• _Task requirements_:
A word-for-word repetition of the records beneath this task is the expected answer.

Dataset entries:
= = = = = = =

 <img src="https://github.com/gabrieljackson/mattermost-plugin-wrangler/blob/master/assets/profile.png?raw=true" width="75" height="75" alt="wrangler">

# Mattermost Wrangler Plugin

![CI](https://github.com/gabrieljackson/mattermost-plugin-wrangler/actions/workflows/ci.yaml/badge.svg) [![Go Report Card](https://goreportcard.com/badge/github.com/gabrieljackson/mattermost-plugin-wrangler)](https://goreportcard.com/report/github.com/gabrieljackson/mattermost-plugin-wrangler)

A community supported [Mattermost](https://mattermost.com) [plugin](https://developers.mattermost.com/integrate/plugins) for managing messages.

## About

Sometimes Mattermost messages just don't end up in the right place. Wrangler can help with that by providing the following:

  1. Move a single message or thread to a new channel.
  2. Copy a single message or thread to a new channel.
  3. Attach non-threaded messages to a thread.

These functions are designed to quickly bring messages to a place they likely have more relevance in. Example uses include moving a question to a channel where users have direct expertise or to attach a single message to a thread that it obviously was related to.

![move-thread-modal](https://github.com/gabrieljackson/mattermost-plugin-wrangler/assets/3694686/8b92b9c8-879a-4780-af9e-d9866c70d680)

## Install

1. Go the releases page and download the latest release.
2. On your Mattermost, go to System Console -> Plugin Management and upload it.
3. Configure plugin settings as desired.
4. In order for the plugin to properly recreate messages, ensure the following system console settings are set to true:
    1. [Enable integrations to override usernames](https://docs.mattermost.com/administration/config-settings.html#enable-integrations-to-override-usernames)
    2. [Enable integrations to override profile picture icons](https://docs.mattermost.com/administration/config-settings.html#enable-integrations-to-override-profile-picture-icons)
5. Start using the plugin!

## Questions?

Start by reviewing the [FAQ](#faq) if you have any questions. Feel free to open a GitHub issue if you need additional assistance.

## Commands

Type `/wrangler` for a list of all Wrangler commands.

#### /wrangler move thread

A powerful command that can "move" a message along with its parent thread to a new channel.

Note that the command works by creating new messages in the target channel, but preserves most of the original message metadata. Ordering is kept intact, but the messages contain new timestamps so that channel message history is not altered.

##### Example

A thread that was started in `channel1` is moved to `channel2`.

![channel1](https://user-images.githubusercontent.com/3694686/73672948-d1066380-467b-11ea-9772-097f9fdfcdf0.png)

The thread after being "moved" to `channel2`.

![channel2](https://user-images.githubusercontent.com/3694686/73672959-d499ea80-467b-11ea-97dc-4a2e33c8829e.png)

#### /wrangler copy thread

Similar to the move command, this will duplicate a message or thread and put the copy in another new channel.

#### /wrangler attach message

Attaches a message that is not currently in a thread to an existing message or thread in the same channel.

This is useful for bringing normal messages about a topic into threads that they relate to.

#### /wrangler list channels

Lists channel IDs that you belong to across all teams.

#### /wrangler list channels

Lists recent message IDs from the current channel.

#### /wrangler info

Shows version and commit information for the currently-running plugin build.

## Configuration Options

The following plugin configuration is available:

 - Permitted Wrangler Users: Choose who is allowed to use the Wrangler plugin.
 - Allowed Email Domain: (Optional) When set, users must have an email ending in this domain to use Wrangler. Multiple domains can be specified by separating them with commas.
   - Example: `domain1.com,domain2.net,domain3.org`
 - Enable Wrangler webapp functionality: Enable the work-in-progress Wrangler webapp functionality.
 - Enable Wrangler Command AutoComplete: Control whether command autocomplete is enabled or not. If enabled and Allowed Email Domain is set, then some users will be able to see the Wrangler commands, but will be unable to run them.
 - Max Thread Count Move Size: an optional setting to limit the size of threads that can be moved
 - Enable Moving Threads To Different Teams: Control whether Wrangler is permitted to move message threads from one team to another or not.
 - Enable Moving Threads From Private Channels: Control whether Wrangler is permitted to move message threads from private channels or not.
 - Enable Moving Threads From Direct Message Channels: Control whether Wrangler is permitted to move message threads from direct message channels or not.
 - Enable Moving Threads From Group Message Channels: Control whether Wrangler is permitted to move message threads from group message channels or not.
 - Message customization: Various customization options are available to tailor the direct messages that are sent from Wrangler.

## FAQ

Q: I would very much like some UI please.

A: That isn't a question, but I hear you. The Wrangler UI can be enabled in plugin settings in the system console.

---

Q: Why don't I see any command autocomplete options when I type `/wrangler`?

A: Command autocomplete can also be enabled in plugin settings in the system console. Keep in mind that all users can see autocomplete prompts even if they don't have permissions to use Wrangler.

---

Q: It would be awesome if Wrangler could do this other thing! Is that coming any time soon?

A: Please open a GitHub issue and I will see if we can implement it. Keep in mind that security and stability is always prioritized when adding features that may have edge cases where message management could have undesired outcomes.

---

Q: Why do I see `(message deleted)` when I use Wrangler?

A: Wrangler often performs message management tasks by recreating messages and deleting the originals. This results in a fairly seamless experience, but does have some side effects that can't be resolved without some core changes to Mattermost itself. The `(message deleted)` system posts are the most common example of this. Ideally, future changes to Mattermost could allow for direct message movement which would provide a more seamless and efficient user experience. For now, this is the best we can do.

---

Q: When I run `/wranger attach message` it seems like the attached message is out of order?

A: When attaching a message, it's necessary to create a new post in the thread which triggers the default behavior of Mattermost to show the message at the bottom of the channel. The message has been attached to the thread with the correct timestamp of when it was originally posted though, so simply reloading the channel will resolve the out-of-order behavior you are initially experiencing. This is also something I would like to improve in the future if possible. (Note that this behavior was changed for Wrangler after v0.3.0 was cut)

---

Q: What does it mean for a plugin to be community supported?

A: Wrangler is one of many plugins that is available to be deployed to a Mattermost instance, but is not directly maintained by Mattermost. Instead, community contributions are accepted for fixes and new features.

= = = = = = =

• _Exercise output_:
 <img src="https://github.com/gabrieljackson/mattermost-plugin-wrangler/blob/master/assets/profile.png?raw=true" width="75" height="75" alt="wrangler">

# Mattermost Wrangler Plugin

![CI](https://github.com/gabrieljackson/mattermost-plugin-wrangler/actions/workflows/ci.yaml/badge.svg) [![Go Report Card](https://goreportcard.com/badge/github.com/gabrieljackson/mattermost-plugin-wrangler)](https://goreportcard.com/report/github.com/gabrieljackson/mattermost-plugin-wrangler)

A community supported [Mattermost](https://mattermost.com) [plugin](https://developers.mattermost.com/integrate/plugins) for managing messages.

## About

Sometimes Mattermost messages just don't end up in the right place. Wrangler can help with that by providing the following:

  1. Move a single message or thread to a new channel.
  2. Copy a single message or thread to a new channel.
  3. Attach non-threaded messages to a thread.

These functions are designed to quickly bring messages to a place they likely have more relevance in. Example uses include moving a question to a channel where users have direct expertise or to attach a single message to a thread that it obviously was related to.

![move-thread-modal](https://github.com/gabrieljackson/mattermost-plugin-wrangler/assets/3694686/8b92b9c8-879a-4780-af9e-d9866c70d680)

## Install

1. Go the releases page and download the latest release.
2. On your Mattermost, go to System Console -> Plugin Management and upload it.
3. Configure plugin settings as desired.
4. In order for the plugin to properly recreate messages, ensure the following system console settings are set to true:
    1. [Enable integrations to override usernames](https://docs.mattermost.com/administration/config-settings.html#enable-integrations-to-override-usernames)
    2. [Enable integrations to override profile picture icons](https://docs.mattermost.com/administration/config-settings.html#enable-integrations-to-override-profile-picture-icons)
5. Start using the plugin!

## Questions?

Start by reviewing the [FAQ](#faq) if you have any questions. Feel free to open a GitHub issue if you need additional assistance.

## Commands

Type `/wrangler` for a list of all Wrangler commands.

#### /wrangler move thread

A powerful command that can "move" a message along with its parent thread to a new channel.

Note that the command works by creating new messages in the target channel, but preserves most of the original message metadata. Ordering is kept intact, but the messages contain new timestamps so that channel message history is not altered.

##### Example

A thread that was started in `channel1` is moved to `channel2`.

![channel1](https://user-images.githubusercontent.com/3694686/73672948-d1066380-467b-11ea-9772-097f9fdfcdf0.png)

The thread after being "moved" to `channel2`.

![channel2](https://user-images.githubusercontent.com/3694686/73672959-d499ea80-467b-11ea-97dc-4a2e33c8829e.png)

#### /wrangler copy thread

Similar to the move command, this will duplicate a message or thread and put the copy in another new channel.

#### /wrangler attach message

Attaches a message that is not currently in a thread to an existing message or thread in the same channel.

This is useful for bringing normal messages about a topic into threads that they relate to.

#### /wrangler list channels

Lists channel IDs that you belong to across all teams.

#### /wrangler list channels

Lists recent message IDs from the current channel.

#### /wrangler info

Shows version and commit information for the currently-running plugin build.

## Configuration Options

The following plugin configuration is available:

 - Permitted Wrangler Users: Choose who is allowed to use the Wrangler plugin.
 - Allowed Email Domain: (Optional) When set, users must have an email ending in this domain to use Wrangler. Multiple domains can be specified by separating them with commas.
   - Example: `domain1.com,domain2.net,domain3.org`
 - Enable Wrangler webapp functionality: Enable the work-in-progress Wrangler webapp functionality.
 - Enable Wrangler Command AutoComplete: Control whether command autocomplete is enabled or not. If enabled and Allowed Email Domain is set, then some users will be able to see the Wrangler commands, but will be unable to run them.
 - Max Thread Count Move Size: an optional setting to limit the size of threads that can be moved
 - Enable Moving Threads To Different Teams: Control whether Wrangler is permitted to move message threads from one team to another or not.
 - Enable Moving Threads From Private Channels: Control whether Wrangler is permitted to move message threads from private channels or not.
 - Enable Moving Threads From Direct Message Channels: Control whether Wrangler is permitted to move message threads from direct message channels or not.
 - Enable Moving Threads From Group Message Channels: Control whether Wrangler is permitted to move message threads from group message channels or not.
 - Message customization: Various customization options are available to tailor the direct messages that are sent from Wrangler.

## FAQ

Q: I would very much like some UI please.

A: That isn't a question, but I hear you. The Wrangler UI can be enabled in plugin settings in the system console.

---

Q: Why don't I see any command autocomplete options when I type `/wrangler`?

A: Command autocomplete can also be enabled in plugin settings in the system console. Keep in mind that all users can see autocomplete prompts even if they don't have permissions to use Wrangler.

---

Q: It would be awesome if Wrangler could do this other thing! Is that coming any time soon?

A: Please open a GitHub issue and I will see if we can implement it. Keep in mind that security and stability is always prioritized when adding features that may have edge cases where message management could have undesired outcomes.

---

Q: Why do I see `(message deleted)` when I use Wrangler?

A: Wrangler often performs message management tasks by recreating messages and deleting the originals. This results in a fairly seamless experience, but does have some side effects that can't be resolved without some core changes to Mattermost itself. The `(message deleted)` system posts are the most common example of this. Ideally, future changes to Mattermost could allow for direct message movement which would provide a more seamless and efficient user experience. For now, this is the best we can do.

---

Q: When I run `/wranger attach message` it seems like the attached message is out of order?

A: When attaching a message, it's necessary to create a new post in the thread which triggers the default behavior of Mattermost to show the message at the bottom of the channel. The message has been attached to the thread with the correct timestamp of when it was originally posted though, so simply reloading the channel will resolve the out-of-order behavior you are initially experiencing. This is also something I would like to improve in the future if possible. (Note that this behavior was changed for Wrangler after v0.3.0 was cut)

---

Q: What does it mean for a plugin to be community supported?

A: Wrangler is one of many plugins that is available to be deployed to a Mattermost instance, but is not directly maintained by Mattermost. Instead, community contributions are accepted for fixes and new features.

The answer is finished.